This is one of the shaggiest old stories! Go back to the great Tom Hanks 1988 movie BIG. That scene in the boardroom, where he says, "I don't get it" illustrates how the research people are trying to prove that popularity can be defined by statistics. Of course, they are wrong. As an innocent, unsophisticated child, Josh (Tom) is just being honest when he says the building that turns into a robot isn't fun. The adults who run the toy company (where he works) no longer know what fun is. They have to rely on marketing reports.
Most business strategies are based on research out of necessity. What people want seems to be a baffling mystery to them. Look at the movie business. It is one of the most volatile industries where we can see the evidence publicly from week to week. How can you spend $200 million on a project no one wants to see? As a matter of fact, it happens all the time. From Green Lantern to John Carter to R.I.P.D., those films left a lot of people in financial flames. On the other hand, there are little films that only cost $5 to $15 million and earn $200 million. Go figure.
No wonder the NSA is trying to find out what all of us are doing. It's why market research companies keep track of everyone's credit card activity in order to predict what they are going to buy next.
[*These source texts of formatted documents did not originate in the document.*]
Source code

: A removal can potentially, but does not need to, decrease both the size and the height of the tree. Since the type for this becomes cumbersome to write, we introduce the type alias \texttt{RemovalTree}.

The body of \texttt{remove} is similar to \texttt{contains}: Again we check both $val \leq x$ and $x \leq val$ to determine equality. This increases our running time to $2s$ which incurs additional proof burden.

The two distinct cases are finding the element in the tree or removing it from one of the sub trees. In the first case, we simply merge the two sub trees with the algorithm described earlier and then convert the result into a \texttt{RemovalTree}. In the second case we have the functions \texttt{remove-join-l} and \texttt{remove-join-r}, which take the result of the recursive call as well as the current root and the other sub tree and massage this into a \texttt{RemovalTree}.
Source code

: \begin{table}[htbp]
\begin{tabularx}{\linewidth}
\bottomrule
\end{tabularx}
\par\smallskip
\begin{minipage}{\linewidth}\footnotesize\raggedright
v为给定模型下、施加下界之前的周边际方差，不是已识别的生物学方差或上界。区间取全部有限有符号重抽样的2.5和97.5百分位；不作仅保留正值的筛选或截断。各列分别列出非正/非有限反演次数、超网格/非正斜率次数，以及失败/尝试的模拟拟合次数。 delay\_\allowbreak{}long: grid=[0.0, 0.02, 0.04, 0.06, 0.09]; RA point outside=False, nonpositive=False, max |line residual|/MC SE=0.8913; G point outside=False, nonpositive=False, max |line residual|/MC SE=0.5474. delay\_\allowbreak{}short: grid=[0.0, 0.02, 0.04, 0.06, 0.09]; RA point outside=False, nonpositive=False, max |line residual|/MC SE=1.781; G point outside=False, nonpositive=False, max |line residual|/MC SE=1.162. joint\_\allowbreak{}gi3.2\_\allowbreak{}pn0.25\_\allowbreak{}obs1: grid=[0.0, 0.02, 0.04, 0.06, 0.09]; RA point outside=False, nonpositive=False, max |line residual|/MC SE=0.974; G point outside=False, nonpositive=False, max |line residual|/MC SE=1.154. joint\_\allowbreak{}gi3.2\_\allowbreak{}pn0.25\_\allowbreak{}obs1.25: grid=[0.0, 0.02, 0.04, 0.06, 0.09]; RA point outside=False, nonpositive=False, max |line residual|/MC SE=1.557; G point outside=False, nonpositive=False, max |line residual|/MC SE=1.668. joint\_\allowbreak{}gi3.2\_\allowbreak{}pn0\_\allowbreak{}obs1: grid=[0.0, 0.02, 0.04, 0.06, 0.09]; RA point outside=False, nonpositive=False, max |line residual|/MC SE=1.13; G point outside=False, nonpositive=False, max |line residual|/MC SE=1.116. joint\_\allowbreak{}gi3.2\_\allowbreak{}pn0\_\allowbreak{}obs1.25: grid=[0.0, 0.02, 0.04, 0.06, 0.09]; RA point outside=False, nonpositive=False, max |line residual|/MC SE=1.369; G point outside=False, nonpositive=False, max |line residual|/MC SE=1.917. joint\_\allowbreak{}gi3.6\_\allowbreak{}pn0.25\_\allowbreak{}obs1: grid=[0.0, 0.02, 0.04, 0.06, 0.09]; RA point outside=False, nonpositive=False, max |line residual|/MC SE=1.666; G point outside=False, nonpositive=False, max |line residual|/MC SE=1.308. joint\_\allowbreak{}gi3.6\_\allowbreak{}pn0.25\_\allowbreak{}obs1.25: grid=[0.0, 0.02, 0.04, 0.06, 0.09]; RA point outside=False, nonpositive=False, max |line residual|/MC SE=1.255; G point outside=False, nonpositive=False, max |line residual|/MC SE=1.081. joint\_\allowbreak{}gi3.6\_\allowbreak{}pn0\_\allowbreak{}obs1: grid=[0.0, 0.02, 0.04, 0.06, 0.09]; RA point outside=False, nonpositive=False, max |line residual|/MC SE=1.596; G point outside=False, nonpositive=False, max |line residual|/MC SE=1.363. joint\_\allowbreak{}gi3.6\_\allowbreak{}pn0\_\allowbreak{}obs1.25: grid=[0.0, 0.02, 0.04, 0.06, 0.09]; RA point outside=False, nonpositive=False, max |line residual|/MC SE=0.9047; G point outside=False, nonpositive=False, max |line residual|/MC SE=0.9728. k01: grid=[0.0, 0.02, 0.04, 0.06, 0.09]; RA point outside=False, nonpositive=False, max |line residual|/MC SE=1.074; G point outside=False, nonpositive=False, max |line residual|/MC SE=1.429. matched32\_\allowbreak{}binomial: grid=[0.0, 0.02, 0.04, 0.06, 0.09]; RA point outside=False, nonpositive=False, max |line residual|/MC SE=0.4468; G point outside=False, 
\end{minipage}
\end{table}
I wish they would pay attention to my requirements. I can never find my favourite sandwich when I go the to coffee shop or my favourite fruit smoothie when I go to the grocery store. They are always sold out of those, because they are too popular. Too popular? Doesn't anyone notice when one item is constantly out of stock while all the others hit their expiry date?
Of course, it's all about "delivering what people want." That's a secret? We need the co-creator of Twitter to tell us that? It's so obvious it's almost absurd. Apparently, Ryan Tate's article got more hits than Wired's home page yesterday! The only people to whom it may not be obvious is the US Republican Party.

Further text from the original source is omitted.